* [How to complete this task]: Please reproduce all of the data below exactly, leaving each picture out.

* [Information given]:
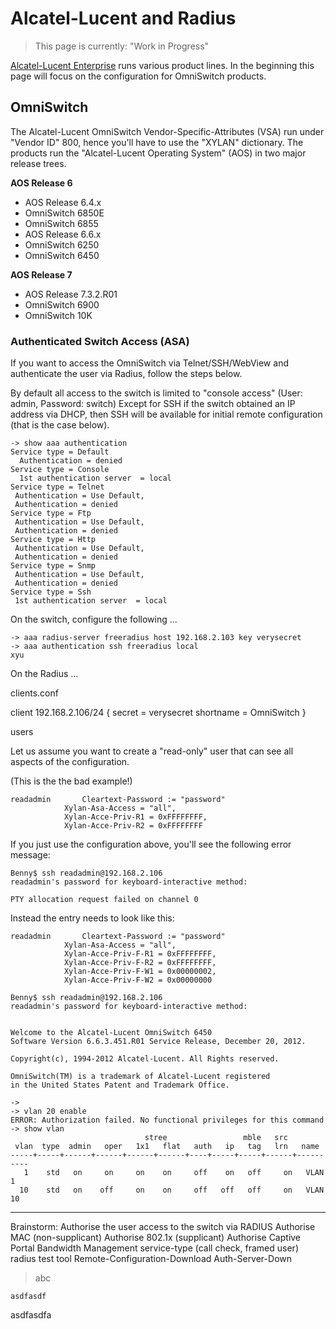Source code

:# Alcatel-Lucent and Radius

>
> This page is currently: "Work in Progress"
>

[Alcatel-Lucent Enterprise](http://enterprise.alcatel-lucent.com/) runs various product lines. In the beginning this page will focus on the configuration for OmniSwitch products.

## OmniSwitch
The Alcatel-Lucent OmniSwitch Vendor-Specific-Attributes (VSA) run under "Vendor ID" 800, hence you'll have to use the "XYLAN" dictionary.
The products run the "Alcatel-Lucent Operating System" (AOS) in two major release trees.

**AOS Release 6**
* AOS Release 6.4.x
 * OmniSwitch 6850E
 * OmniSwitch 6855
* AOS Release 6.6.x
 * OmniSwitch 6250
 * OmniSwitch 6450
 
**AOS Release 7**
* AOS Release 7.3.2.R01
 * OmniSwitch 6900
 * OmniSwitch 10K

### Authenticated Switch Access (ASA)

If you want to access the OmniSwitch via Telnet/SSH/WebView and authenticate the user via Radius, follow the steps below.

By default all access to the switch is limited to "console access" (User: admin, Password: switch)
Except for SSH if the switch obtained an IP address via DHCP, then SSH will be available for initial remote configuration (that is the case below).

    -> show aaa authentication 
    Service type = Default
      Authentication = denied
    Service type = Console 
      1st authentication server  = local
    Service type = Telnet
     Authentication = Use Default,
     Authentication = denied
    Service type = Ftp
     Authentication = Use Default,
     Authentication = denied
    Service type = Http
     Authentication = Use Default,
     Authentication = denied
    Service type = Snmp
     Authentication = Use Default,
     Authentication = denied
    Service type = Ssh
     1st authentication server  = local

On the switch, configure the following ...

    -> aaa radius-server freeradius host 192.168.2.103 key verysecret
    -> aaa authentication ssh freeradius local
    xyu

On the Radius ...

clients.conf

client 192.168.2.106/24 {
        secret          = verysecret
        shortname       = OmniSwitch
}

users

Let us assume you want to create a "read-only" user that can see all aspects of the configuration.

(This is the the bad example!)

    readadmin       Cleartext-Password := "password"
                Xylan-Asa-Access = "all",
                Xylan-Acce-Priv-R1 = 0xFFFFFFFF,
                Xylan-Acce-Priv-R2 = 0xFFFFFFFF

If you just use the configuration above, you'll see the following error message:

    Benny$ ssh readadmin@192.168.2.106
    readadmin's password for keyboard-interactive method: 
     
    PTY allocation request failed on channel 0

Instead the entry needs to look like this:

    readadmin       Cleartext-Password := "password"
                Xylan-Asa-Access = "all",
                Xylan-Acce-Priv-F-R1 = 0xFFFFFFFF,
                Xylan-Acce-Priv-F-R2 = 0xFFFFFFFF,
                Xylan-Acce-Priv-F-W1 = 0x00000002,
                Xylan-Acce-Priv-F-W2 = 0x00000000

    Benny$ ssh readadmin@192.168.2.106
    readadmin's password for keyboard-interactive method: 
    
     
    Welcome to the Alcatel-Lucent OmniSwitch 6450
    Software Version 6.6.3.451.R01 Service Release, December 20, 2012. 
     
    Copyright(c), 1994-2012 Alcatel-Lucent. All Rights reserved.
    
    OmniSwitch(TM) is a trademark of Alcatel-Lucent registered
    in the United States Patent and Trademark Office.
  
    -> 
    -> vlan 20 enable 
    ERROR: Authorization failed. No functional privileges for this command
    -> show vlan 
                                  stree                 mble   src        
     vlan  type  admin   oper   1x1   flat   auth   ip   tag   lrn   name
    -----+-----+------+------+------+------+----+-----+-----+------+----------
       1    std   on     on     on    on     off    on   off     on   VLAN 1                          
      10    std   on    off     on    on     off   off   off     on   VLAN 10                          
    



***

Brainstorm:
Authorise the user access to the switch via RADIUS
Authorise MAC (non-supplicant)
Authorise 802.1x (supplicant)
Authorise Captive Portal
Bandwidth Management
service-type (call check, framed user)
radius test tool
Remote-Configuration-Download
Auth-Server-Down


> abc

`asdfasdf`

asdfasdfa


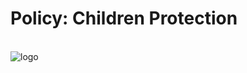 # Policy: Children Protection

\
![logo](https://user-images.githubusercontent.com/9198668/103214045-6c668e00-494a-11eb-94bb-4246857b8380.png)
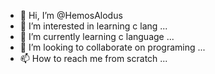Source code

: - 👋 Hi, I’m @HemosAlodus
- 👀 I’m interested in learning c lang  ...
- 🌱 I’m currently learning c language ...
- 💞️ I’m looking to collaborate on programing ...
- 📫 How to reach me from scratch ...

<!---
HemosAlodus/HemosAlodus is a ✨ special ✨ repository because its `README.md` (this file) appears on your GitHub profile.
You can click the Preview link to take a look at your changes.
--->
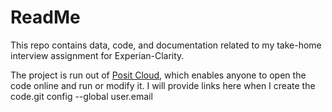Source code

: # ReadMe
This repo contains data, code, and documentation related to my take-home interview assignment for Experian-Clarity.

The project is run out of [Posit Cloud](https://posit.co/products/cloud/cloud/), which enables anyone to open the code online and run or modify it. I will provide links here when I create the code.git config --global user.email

* [Task result]:
Source code

:# Alcatel-Lucent and Radius

>
> This page is currently: "Work in Progress"
>

[Alcatel-Lucent Enterprise](http://enterprise.alcatel-lucent.com/) runs various product lines. In the beginning this page will focus on the configuration for OmniSwitch products.

## OmniSwitch
The Alcatel-Lucent OmniSwitch Vendor-Specific-Attributes (VSA) run under "Vendor ID" 800, hence you'll have to use the "XYLAN" dictionary.
The products run the "Alcatel-Lucent Operating System" (AOS) in two major release trees.

**AOS Release 6**
* AOS Release 6.4.x
 * OmniSwitch 6850E
 * OmniSwitch 6855
* AOS Release 6.6.x
 * OmniSwitch 6250
 * OmniSwitch 6450
 
**AOS Release 7**
* AOS Release 7.3.2.R01
 * OmniSwitch 6900
 * OmniSwitch 10K

### Authenticated Switch Access (ASA)

If you want to access the OmniSwitch via Telnet/SSH/WebView and authenticate the user via Radius, follow the steps below.

By default all access to the switch is limited to "console access" (User: admin, Password: switch)
Except for SSH if the switch obtained an IP address via DHCP, then SSH will be available for initial remote configuration (that is the case below).

    -> show aaa authentication 
    Service type = Default
      Authentication = denied
    Service type = Console 
      1st authentication server  = local
    Service type = Telnet
     Authentication = Use Default,
     Authentication = denied
    Service type = Ftp
     Authentication = Use Default,
     Authentication = denied
    Service type = Http
     Authentication = Use Default,
     Authentication = denied
    Service type = Snmp
     Authentication = Use Default,
     Authentication = denied
    Service type = Ssh
     1st authentication server  = local

On the switch, configure the following ...

    -> aaa radius-server freeradius host 192.168.2.103 key verysecret
    -> aaa authentication ssh freeradius local
    xyu

On the Radius ...

clients.conf

client 192.168.2.106/24 {
        secret          = verysecret
        shortname       = OmniSwitch
}

users

Let us assume you want to create a "read-only" user that can see all aspects of the configuration.

(This is the the bad example!)

    readadmin       Cleartext-Password := "password"
                Xylan-Asa-Access = "all",
                Xylan-Acce-Priv-R1 = 0xFFFFFFFF,
                Xylan-Acce-Priv-R2 = 0xFFFFFFFF

If you just use the configuration above, you'll see the following error message:

    Benny$ ssh readadmin@192.168.2.106
    readadmin's password for keyboard-interactive method: 
     
    PTY allocation request failed on channel 0

Instead the entry needs to look like this:

    readadmin       Cleartext-Password := "password"
                Xylan-Asa-Access = "all",
                Xylan-Acce-Priv-F-R1 = 0xFFFFFFFF,
                Xylan-Acce-Priv-F-R2 = 0xFFFFFFFF,
                Xylan-Acce-Priv-F-W1 = 0x00000002,
                Xylan-Acce-Priv-F-W2 = 0x00000000

    Benny$ ssh readadmin@192.168.2.106
    readadmin's password for keyboard-interactive method: 
    
     
    Welcome to the Alcatel-Lucent OmniSwitch 6450
    Software Version 6.6.3.451.R01 Service Release, December 20, 2012. 
     
    Copyright(c), 1994-2012 Alcatel-Lucent. All Rights reserved.
    
    OmniSwitch(TM) is a trademark of Alcatel-Lucent registered
    in the United States Patent and Trademark Office.
  
    -> 
    -> vlan 20 enable 
    ERROR: Authorization failed. No functional privileges for this command
    -> show vlan 
                                  stree                 mble   src        
     vlan  type  admin   oper   1x1   flat   auth   ip   tag   lrn   name
    -----+-----+------+------+------+------+----+-----+-----+------+----------
       1    std   on     on     on    on     off    on   off     on   VLAN 1                          
      10    std   on    off     on    on     off   off   off     on   VLAN 10                          
    



***

Brainstorm:
Authorise the user access to the switch via RADIUS
Authorise MAC (non-supplicant)
Authorise 802.1x (supplicant)
Authorise Captive Portal
Bandwidth Management
service-type (call check, framed user)
radius test tool
Remote-Configuration-Download
Auth-Server-Down


> abc

`asdfasdf`

asdfasdfa


 # Policy: Children Protection

\
![logo](https://user-images.githubusercontent.com/9198668/103214045-6c668e00-494a-11eb-94bb-4246857b8380.png)
Source code

: - 👋 Hi, I’m @HemosAlodus
- 👀 I’m interested in learning c lang  ...
- 🌱 I’m currently learning c language ...
- 💞️ I’m looking to collaborate on programing ...
- 📫 How to reach me from scratch ...

<!---
HemosAlodus/HemosAlodus is a ✨ special ✨ repository because its `README.md` (this file) appears on your GitHub profile.
You can click the Preview link to take a look at your changes.
--->
Source code

: # ReadMe
This repo contains data, code, and documentation related to my take-home interview assignment for Experian-Clarity.

The project is run out of [Posit Cloud](https://posit.co/products/cloud/cloud/), which enables anyone to open the code online and run or modify it. I will provide links here when I create the code.git config --global user.email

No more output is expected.